8. Eliminate high-cost low-nutrient foods. An excellent example of this is cold cereal. Cold cereals are generally quite expensive, not well-digested and their vitamin and mineral content is generally due to a spray-on multivitamin not because it’s actually a nutrient-dense food. Meanwhile you can generally buy 1 pound of organic oats in bulk for less than $2. Cut out other foods like packaged cookies and sweets that often have a high price tag for no nutritional value.
9. Eat beans. Cooking beans from dry is your best bet for avoiding BPA and saving money. I cook mine in the pressure cooker using the method on Cookus Interruptus. They turn out great and can be used in soups, enchiladas, for baking a hummus or bean dip, or adding to eggs and meats. Cook a large batch, use some in a recipe, and freeze the rest for later use.
10. Eat organ meats. I hope you aren’t cringing at the thought, but organ meats like liver and hearts are highly nutritious and used to be eaten regularly. Chicken liver is rich in iron, folate, vitamin B12, and vitamin A. Here in Wisconsin, we have access to hormone and antibiotic free meats from Black Earth Meats including a blend of offal (various organ meats) that can be incorporated into meatballs, burgers, and meat loaf.
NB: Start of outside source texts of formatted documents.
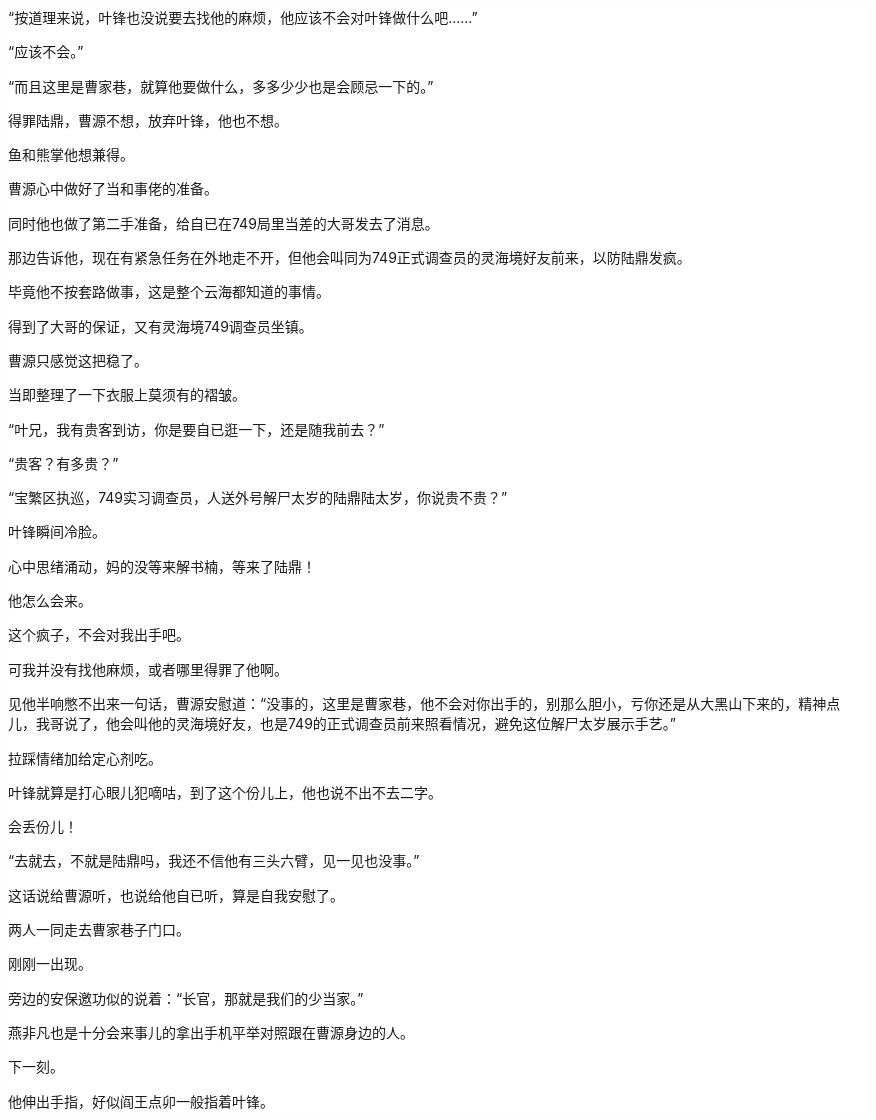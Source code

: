 “按道理来说，叶锋也没说要去找他的麻烦，他应该不会对叶锋做什么吧......”

“应该不会。”

“而且这里是曹家巷，就算他要做什么，多多少少也是会顾忌一下的。”

得罪陆鼎，曹源不想，放弃叶锋，他也不想。

鱼和熊掌他想兼得。

曹源心中做好了当和事佬的准备。

同时他也做了第二手准备，给自已在749局里当差的大哥发去了消息。

那边告诉他，现在有紧急任务在外地走不开，但他会叫同为749正式调查员的灵海境好友前来，以防陆鼎发疯。

毕竟他不按套路做事，这是整个云海都知道的事情。

得到了大哥的保证，又有灵海境749调查员坐镇。

曹源只感觉这把稳了。

当即整理了一下衣服上莫须有的褶皱。

“叶兄，我有贵客到访，你是要自已逛一下，还是随我前去？”

“贵客？有多贵？”

“宝繁区执巡，749实习调查员，人送外号解尸太岁的陆鼎陆太岁，你说贵不贵？”

叶锋瞬间冷脸。

心中思绪涌动，妈的没等来解书楠，等来了陆鼎！

他怎么会来。

这个疯子，不会对我出手吧。

可我并没有找他麻烦，或者哪里得罪了他啊。

见他半响憋不出来一句话，曹源安慰道：“没事的，这里是曹家巷，他不会对你出手的，别那么胆小，亏你还是从大黑山下来的，精神点儿，我哥说了，他会叫他的灵海境好友，也是749的正式调查员前来照看情况，避免这位解尸太岁展示手艺。”

拉踩情绪加给定心剂吃。

叶锋就算是打心眼儿犯嘀咕，到了这个份儿上，他也说不出不去二字。

会丢份儿！

“去就去，不就是陆鼎吗，我还不信他有三头六臂，见一见也没事。”

这话说给曹源听，也说给他自已听，算是自我安慰了。

两人一同走去曹家巷子门口。

刚刚一出现。

旁边的安保邀功似的说着：“长官，那就是我们的少当家。”

燕非凡也是十分会来事儿的拿出手机平举对照跟在曹源身边的人。

下一刻。

他伸出手指，好似阎王点卯一般指着叶锋。
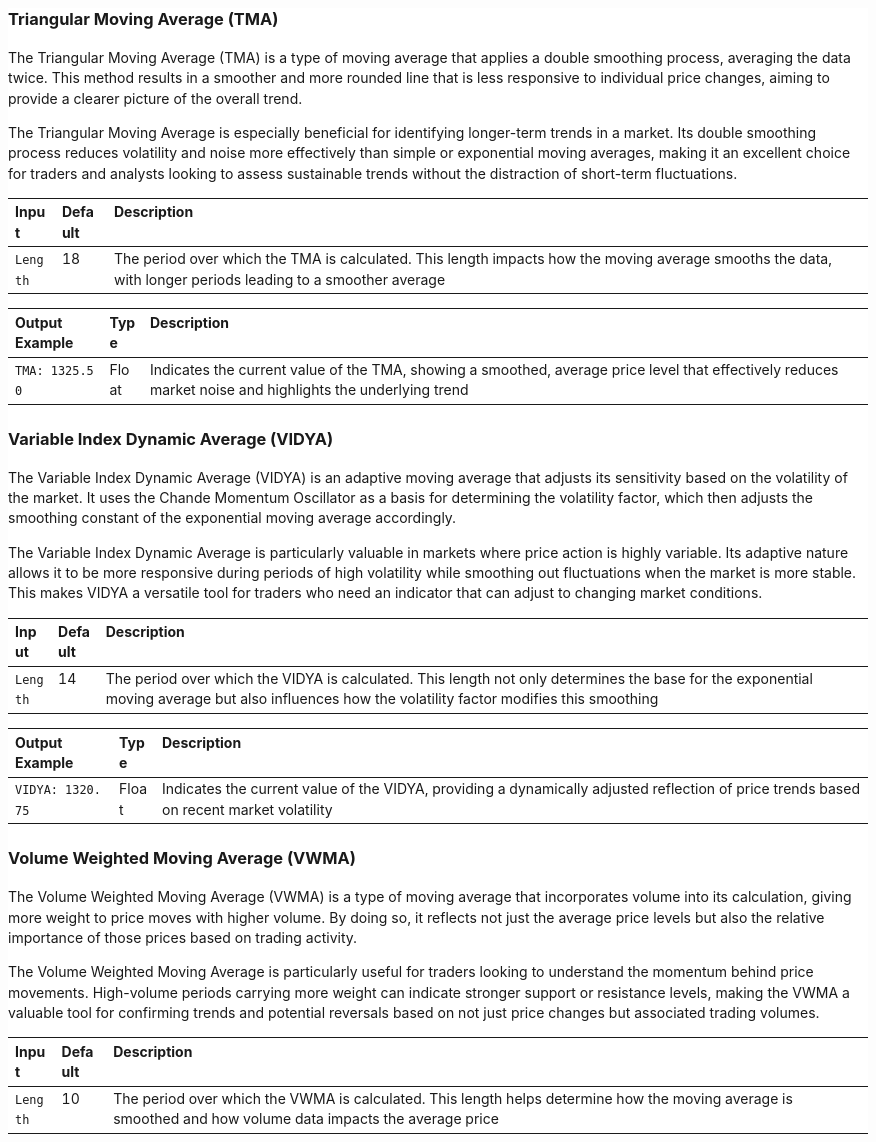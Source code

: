 ### Triangular Moving Average (TMA)
The Triangular Moving Average (TMA) is a type of moving average that applies a double smoothing process, averaging the data twice. This method results in a smoother and more rounded line that is less responsive to individual price changes, aiming to provide a clearer picture of the overall trend.

The Triangular Moving Average is especially beneficial for identifying longer-term trends in a market. Its double smoothing process reduces volatility and noise more effectively than simple or exponential moving averages, making it an excellent choice for traders and analysts looking to assess sustainable trends without the distraction of short-term fluctuations.

| Input        | Default | Description                                                         |
|:-------------|:--------|:--------------------------------------------------------------------|
| `Length`     | 18      | The period over which the TMA is calculated. This length impacts how the moving average smooths the data, with longer periods leading to a smoother average |

| Output Example | Type  | Description                                                                 |
|:---------------|:------|:----------------------------------------------------------------------------|
| `TMA: 1325.50` | Float | Indicates the current value of the TMA, showing a smoothed, average price level that effectively reduces market noise and highlights the underlying trend |

### Variable Index Dynamic Average (VIDYA)
The Variable Index Dynamic Average (VIDYA) is an adaptive moving average that adjusts its sensitivity based on the volatility of the market. It uses the Chande Momentum Oscillator as a basis for determining the volatility factor, which then adjusts the smoothing constant of the exponential moving average accordingly.

The Variable Index Dynamic Average is particularly valuable in markets where price action is highly variable. Its adaptive nature allows it to be more responsive during periods of high volatility while smoothing out fluctuations when the market is more stable. This makes VIDYA a versatile tool for traders who need an indicator that can adjust to changing market conditions.

| Input        | Default | Description                                                         |
|:-------------|:--------|:--------------------------------------------------------------------|
| `Length`     | 14      | The period over which the VIDYA is calculated. This length not only determines the base for the exponential moving average but also influences how the volatility factor modifies this smoothing |

| Output Example | Type  | Description                                                                 |
|:---------------|:------|:----------------------------------------------------------------------------|
| `VIDYA: 1320.75`| Float | Indicates the current value of the VIDYA, providing a dynamically adjusted reflection of price trends based on recent market volatility |


### Volume Weighted Moving Average (VWMA)
The Volume Weighted Moving Average (VWMA) is a type of moving average that incorporates volume into its calculation, giving more weight to price moves with higher volume. By doing so, it reflects not just the average price levels but also the relative importance of those prices based on trading activity.

The Volume Weighted Moving Average is particularly useful for traders looking to understand the momentum behind price movements. High-volume periods carrying more weight can indicate stronger support or resistance levels, making the VWMA a valuable tool for confirming trends and potential reversals based on not just price changes but associated trading volumes.

| Input        | Default | Description                                                         |
|:-------------|:--------|:--------------------------------------------------------------------|
| `Length`     | 10      | The period over which the VWMA is calculated. This length helps determine how the moving average is smoothed and how volume data impacts the average price |

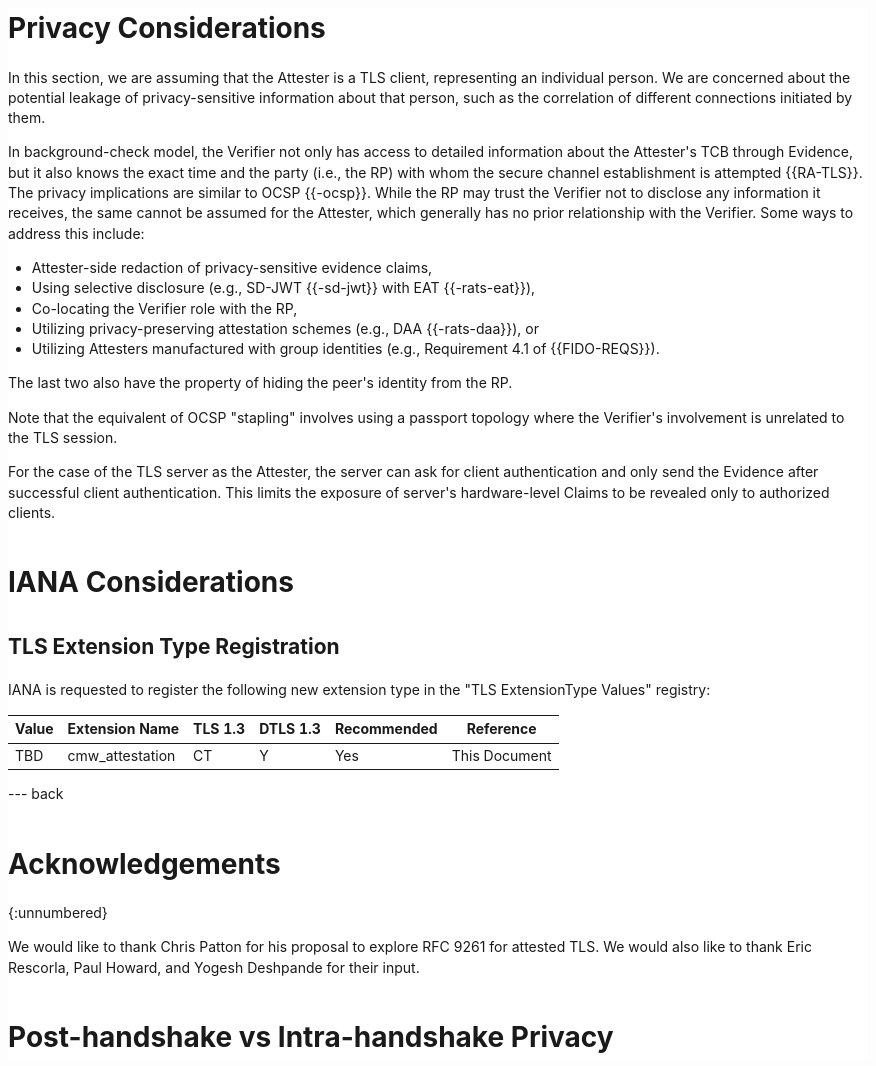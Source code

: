# Privacy Considerations

In this section, we are assuming that the Attester is a TLS client, representing an individual person.
We are concerned about the potential leakage of privacy-sensitive information about that person, such as the correlation of different connections initiated by them.

In background-check model, the Verifier not only has access to detailed information about the Attester's TCB through Evidence, but it also knows the exact time and the party (i.e., the RP) with whom the secure channel establishment is attempted {{RA-TLS}}.
The privacy implications are similar to OCSP {{-ocsp}}.
While the RP may trust the Verifier not to disclose any information it receives, the same cannot be assumed for the Attester, which generally has no prior relationship with the Verifier.
Some ways to address this include:

* Attester-side redaction of privacy-sensitive evidence claims,
* Using selective disclosure (e.g., SD-JWT {{-sd-jwt}} with EAT {{-rats-eat}}),
* Co-locating the Verifier role with the RP,
* Utilizing privacy-preserving attestation schemes (e.g., DAA {{-rats-daa}}), or
* Utilizing Attesters manufactured with group identities (e.g., Requirement 4.1 of {{FIDO-REQS}}).

The last two also have the property of hiding the peer's identity from the RP.

Note that the equivalent of OCSP "stapling" involves using a passport topology where the Verifier's involvement is unrelated to the TLS session.

For the case of the TLS server as the Attester, the server can ask for client authentication and only send the Evidence after successful client authentication. This limits the exposure of server's hardware-level Claims to be revealed only to authorized clients.

# IANA Considerations

## TLS Extension Type Registration

IANA is requested to register the following new extension type in the "TLS ExtensionType Values" registry:

| Value | Extension Name    | TLS 1.3 | DTLS 1.3 | Recommended | Reference      |
|-------|-------------------|---------|----------|-------------|----------------|
| TBD   | cmw_attestation   | CT      | Y        | Yes         | This Document  |


--- back

# Acknowledgements
{:unnumbered}

We would like to thank Chris Patton for his proposal to explore RFC 9261 for attested TLS.
We would also like to thank Eric Rescorla, Paul Howard, and Yogesh Deshpande for their input.

# Post-handshake vs Intra-handshake Privacy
Since organ meats tend to be unpopular, they are often relatively inexpensive.
11. Buy direct or from discount sites. You can get beans in BPA-free cans, ground flaxseed, hemp seeds, and coconut and almond flour at better prices than the grocery store from Vitacost.com. They offer free shipping on orders over $49, so stocking up can be a great way to save some money.
12. Plan ahead. Making meals from scratch and freezing them is generally much cheaper than buying a frozen dinner.
13. Pick your own and freeze. I’m a big fan of picking my own berries in the summer and freezing them to eat all year long. You pay less when you pick them yourself, and you won’t have to pay the higher prices for fruit in the winter (if you live in a northern climate like I do.) Try out my low sugar freezer jam for another great way to preserve the harvest.
14. Shop the farmer’s market. When there’s a bumper crop of something, you can often find great deals like a few cucumbers for just $1 here in Madison. When you get a good deal, preserve the harvest through canning, freezing, and dehydrating.